**** Data extracts

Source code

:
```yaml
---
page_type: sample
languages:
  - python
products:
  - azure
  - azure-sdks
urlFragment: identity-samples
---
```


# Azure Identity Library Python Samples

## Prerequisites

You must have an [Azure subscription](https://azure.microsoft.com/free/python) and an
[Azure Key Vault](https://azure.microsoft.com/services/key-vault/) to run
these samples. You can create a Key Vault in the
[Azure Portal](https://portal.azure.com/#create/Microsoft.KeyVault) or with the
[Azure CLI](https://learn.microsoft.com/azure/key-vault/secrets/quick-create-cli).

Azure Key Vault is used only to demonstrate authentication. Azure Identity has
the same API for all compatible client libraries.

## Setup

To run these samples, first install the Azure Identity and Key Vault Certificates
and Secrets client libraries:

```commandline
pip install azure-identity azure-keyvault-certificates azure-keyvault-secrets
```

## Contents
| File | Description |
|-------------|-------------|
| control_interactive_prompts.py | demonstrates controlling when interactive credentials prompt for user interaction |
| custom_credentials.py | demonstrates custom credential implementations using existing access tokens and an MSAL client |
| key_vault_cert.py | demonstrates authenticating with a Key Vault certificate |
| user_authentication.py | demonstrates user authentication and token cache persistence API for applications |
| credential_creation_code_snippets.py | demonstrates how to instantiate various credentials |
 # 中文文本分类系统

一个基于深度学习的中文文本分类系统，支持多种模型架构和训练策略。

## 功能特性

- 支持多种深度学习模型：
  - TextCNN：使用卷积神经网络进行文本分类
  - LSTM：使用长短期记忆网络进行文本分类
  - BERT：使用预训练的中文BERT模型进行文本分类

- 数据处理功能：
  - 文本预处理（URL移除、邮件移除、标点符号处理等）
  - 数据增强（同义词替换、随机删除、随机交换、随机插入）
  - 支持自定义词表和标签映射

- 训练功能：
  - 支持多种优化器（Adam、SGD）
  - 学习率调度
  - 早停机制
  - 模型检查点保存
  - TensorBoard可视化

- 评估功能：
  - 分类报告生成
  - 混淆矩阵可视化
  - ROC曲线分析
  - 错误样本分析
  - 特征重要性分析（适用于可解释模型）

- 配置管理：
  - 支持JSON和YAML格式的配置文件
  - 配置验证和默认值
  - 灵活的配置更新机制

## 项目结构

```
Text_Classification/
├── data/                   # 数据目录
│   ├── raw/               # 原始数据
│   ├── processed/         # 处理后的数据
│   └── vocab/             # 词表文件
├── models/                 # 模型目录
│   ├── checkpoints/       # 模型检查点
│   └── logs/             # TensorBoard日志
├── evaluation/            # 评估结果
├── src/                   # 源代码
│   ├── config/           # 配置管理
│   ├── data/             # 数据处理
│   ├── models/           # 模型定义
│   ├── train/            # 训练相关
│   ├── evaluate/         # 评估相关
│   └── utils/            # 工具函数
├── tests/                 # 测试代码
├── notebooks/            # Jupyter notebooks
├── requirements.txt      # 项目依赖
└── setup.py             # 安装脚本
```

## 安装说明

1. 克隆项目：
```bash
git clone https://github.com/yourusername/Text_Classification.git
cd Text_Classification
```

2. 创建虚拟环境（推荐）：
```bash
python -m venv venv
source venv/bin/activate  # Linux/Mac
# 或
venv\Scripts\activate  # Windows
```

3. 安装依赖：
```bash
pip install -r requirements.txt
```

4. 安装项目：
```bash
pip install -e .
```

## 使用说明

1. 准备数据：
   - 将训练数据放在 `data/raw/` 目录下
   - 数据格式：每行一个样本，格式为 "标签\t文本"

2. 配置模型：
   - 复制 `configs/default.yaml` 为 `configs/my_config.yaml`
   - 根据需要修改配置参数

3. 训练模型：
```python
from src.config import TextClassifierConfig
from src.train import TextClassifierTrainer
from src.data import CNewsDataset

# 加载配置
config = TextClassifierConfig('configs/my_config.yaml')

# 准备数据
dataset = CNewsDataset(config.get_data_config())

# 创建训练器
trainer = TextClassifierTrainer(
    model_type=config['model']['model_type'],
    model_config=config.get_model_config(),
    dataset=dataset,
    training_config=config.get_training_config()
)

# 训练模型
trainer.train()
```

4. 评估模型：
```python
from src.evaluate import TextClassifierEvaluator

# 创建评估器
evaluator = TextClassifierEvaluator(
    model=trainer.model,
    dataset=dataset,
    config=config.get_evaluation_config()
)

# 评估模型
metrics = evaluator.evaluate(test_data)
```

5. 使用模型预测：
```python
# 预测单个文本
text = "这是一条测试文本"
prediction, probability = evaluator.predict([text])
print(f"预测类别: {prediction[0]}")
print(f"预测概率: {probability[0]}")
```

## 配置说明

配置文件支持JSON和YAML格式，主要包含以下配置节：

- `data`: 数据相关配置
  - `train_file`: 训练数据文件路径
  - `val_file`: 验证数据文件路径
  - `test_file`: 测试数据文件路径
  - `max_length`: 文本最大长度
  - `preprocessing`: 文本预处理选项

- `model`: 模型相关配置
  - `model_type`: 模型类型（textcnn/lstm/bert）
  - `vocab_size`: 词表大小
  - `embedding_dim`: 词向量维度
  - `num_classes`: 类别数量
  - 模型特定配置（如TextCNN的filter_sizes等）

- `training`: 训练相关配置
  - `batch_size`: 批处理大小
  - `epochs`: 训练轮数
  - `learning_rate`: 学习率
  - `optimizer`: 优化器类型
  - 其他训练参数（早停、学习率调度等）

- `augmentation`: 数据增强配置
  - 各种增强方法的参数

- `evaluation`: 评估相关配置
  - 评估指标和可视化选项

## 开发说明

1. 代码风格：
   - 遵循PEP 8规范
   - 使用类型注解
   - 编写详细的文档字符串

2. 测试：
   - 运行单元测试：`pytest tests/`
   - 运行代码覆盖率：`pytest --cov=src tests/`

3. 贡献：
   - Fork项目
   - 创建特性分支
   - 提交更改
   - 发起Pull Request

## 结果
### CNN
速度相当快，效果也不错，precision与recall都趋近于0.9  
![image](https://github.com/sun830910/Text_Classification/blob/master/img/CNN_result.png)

********

_Brief:_ Beginning at the first line of the data above, retype each line until you reach the line containing "these samples. You", and include that one too. Add nothing else.

_Exercise solution:_
Source code

:
```yaml
---
page_type: sample
languages:
  - python
products:
  - azure
  - azure-sdks
urlFragment: identity-samples
---
```


# Azure Identity Library Python Samples

## Prerequisites

You must have an [Azure subscription](https://azure.microsoft.com/free/python) and an
[Azure Key Vault](https://azure.microsoft.com/services/key-vault/) to run
these samples. You can create a Key Vault in the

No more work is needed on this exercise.